(Data extracted from a collection)
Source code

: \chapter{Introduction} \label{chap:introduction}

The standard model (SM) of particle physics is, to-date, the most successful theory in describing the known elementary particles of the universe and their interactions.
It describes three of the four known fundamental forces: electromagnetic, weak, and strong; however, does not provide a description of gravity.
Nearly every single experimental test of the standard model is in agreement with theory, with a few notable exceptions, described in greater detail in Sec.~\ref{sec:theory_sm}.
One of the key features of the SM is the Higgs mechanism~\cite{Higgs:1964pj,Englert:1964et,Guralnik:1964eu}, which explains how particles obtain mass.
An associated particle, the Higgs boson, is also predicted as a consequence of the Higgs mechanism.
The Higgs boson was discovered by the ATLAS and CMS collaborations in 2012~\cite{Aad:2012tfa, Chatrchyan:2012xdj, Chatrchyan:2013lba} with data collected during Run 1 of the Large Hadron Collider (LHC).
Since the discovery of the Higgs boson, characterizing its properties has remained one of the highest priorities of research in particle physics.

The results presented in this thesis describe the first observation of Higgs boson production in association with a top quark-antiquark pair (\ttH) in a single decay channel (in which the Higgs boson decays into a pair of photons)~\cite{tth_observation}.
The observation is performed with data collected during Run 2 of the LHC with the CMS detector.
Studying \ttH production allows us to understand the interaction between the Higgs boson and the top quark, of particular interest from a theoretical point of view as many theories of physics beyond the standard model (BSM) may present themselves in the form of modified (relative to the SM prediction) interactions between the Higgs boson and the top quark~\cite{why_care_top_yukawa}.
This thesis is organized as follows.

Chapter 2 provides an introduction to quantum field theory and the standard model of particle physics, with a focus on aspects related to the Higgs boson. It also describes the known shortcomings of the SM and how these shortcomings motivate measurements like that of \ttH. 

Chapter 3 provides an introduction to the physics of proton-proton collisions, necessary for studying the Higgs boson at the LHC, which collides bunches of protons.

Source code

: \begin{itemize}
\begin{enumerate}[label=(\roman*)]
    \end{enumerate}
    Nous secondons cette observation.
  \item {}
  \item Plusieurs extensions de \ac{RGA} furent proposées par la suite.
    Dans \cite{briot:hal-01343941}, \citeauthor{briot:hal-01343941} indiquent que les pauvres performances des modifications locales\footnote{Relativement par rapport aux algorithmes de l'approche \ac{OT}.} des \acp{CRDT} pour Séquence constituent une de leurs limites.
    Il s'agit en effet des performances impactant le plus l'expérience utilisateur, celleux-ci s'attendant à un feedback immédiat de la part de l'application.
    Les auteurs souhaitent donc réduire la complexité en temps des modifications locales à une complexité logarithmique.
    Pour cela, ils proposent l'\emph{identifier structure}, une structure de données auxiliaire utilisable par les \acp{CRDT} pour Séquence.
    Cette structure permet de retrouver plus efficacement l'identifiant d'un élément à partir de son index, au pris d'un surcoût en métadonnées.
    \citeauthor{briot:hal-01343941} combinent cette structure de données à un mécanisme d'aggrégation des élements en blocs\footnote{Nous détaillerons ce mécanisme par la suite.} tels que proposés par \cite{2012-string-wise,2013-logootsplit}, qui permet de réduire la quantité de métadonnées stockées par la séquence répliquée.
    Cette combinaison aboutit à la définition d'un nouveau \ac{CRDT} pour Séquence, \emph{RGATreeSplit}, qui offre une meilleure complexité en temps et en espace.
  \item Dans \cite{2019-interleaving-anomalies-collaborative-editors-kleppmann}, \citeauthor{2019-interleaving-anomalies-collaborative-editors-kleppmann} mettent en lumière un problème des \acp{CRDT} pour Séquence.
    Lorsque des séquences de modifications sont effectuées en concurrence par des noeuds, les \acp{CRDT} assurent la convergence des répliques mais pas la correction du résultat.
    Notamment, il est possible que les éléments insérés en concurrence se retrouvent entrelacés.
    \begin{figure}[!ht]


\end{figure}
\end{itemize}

**WHAT THIS TASK INVOLVES:**
Above are the records; reproduce all of them exactly.

**TASK ANSWER:**
Source code

: \chapter{Introduction} \label{chap:introduction}

The standard model (SM) of particle physics is, to-date, the most successful theory in describing the known elementary particles of the universe and their interactions.
It describes three of the four known fundamental forces: electromagnetic, weak, and strong; however, does not provide a description of gravity.
Nearly every single experimental test of the standard model is in agreement with theory, with a few notable exceptions, described in greater detail in Sec.~\ref{sec:theory_sm}.
One of the key features of the SM is the Higgs mechanism~\cite{Higgs:1964pj,Englert:1964et,Guralnik:1964eu}, which explains how particles obtain mass.
An associated particle, the Higgs boson, is also predicted as a consequence of the Higgs mechanism.
The Higgs boson was discovered by the ATLAS and CMS collaborations in 2012~\cite{Aad:2012tfa, Chatrchyan:2012xdj, Chatrchyan:2013lba} with data collected during Run 1 of the Large Hadron Collider (LHC).
Since the discovery of the Higgs boson, characterizing its properties has remained one of the highest priorities of research in particle physics.

The results presented in this thesis describe the first observation of Higgs boson production in association with a top quark-antiquark pair (\ttH) in a single decay channel (in which the Higgs boson decays into a pair of photons)~\cite{tth_observation}.
The observation is performed with data collected during Run 2 of the LHC with the CMS detector.
Studying \ttH production allows us to understand the interaction between the Higgs boson and the top quark, of particular interest from a theoretical point of view as many theories of physics beyond the standard model (BSM) may present themselves in the form of modified (relative to the SM prediction) interactions between the Higgs boson and the top quark~\cite{why_care_top_yukawa}.
This thesis is organized as follows.

Chapter 2 provides an introduction to quantum field theory and the standard model of particle physics, with a focus on aspects related to the Higgs boson. It also describes the known shortcomings of the SM and how these shortcomings motivate measurements like that of \ttH. 

Chapter 3 provides an introduction to the physics of proton-proton collisions, necessary for studying the Higgs boson at the LHC, which collides bunches of protons.

Source code

: \begin{itemize}
\begin{enumerate}[label=(\roman*)]
    \end{enumerate}
    Nous secondons cette observation.
  \item {}
  \item Plusieurs extensions de \ac{RGA} furent proposées par la suite.
    Dans \cite{briot:hal-01343941}, \citeauthor{briot:hal-01343941} indiquent que les pauvres performances des modifications locales\footnote{Relativement par rapport aux algorithmes de l'approche \ac{OT}.} des \acp{CRDT} pour Séquence constituent une de leurs limites.
    Il s'agit en effet des performances impactant le plus l'expérience utilisateur, celleux-ci s'attendant à un feedback immédiat de la part de l'application.
    Les auteurs souhaitent donc réduire la complexité en temps des modifications locales à une complexité logarithmique.
    Pour cela, ils proposent l'\emph{identifier structure}, une structure de données auxiliaire utilisable par les \acp{CRDT} pour Séquence.
    Cette structure permet de retrouver plus efficacement l'identifiant d'un élément à partir de son index, au pris d'un surcoût en métadonnées.
    \citeauthor{briot:hal-01343941} combinent cette structure de données à un mécanisme d'aggrégation des élements en blocs\footnote{Nous détaillerons ce mécanisme par la suite.} tels que proposés par \cite{2012-string-wise,2013-logootsplit}, qui permet de réduire la quantité de métadonnées stockées par la séquence répliquée.
    Cette combinaison aboutit à la définition d'un nouveau \ac{CRDT} pour Séquence, \emph{RGATreeSplit}, qui offre une meilleure complexité en temps et en espace.
  \item Dans \cite{2019-interleaving-anomalies-collaborative-editors-kleppmann}, \citeauthor{2019-interleaving-anomalies-collaborative-editors-kleppmann} mettent en lumière un problème des \acp{CRDT} pour Séquence.
    Lorsque des séquences de modifications sont effectuées en concurrence par des noeuds, les \acp{CRDT} assurent la convergence des répliques mais pas la correction du résultat.
    Notamment, il est possible que les éléments insérés en concurrence se retrouvent entrelacés.
    \begin{figure}[!ht]


\end{figure}
\end{itemize}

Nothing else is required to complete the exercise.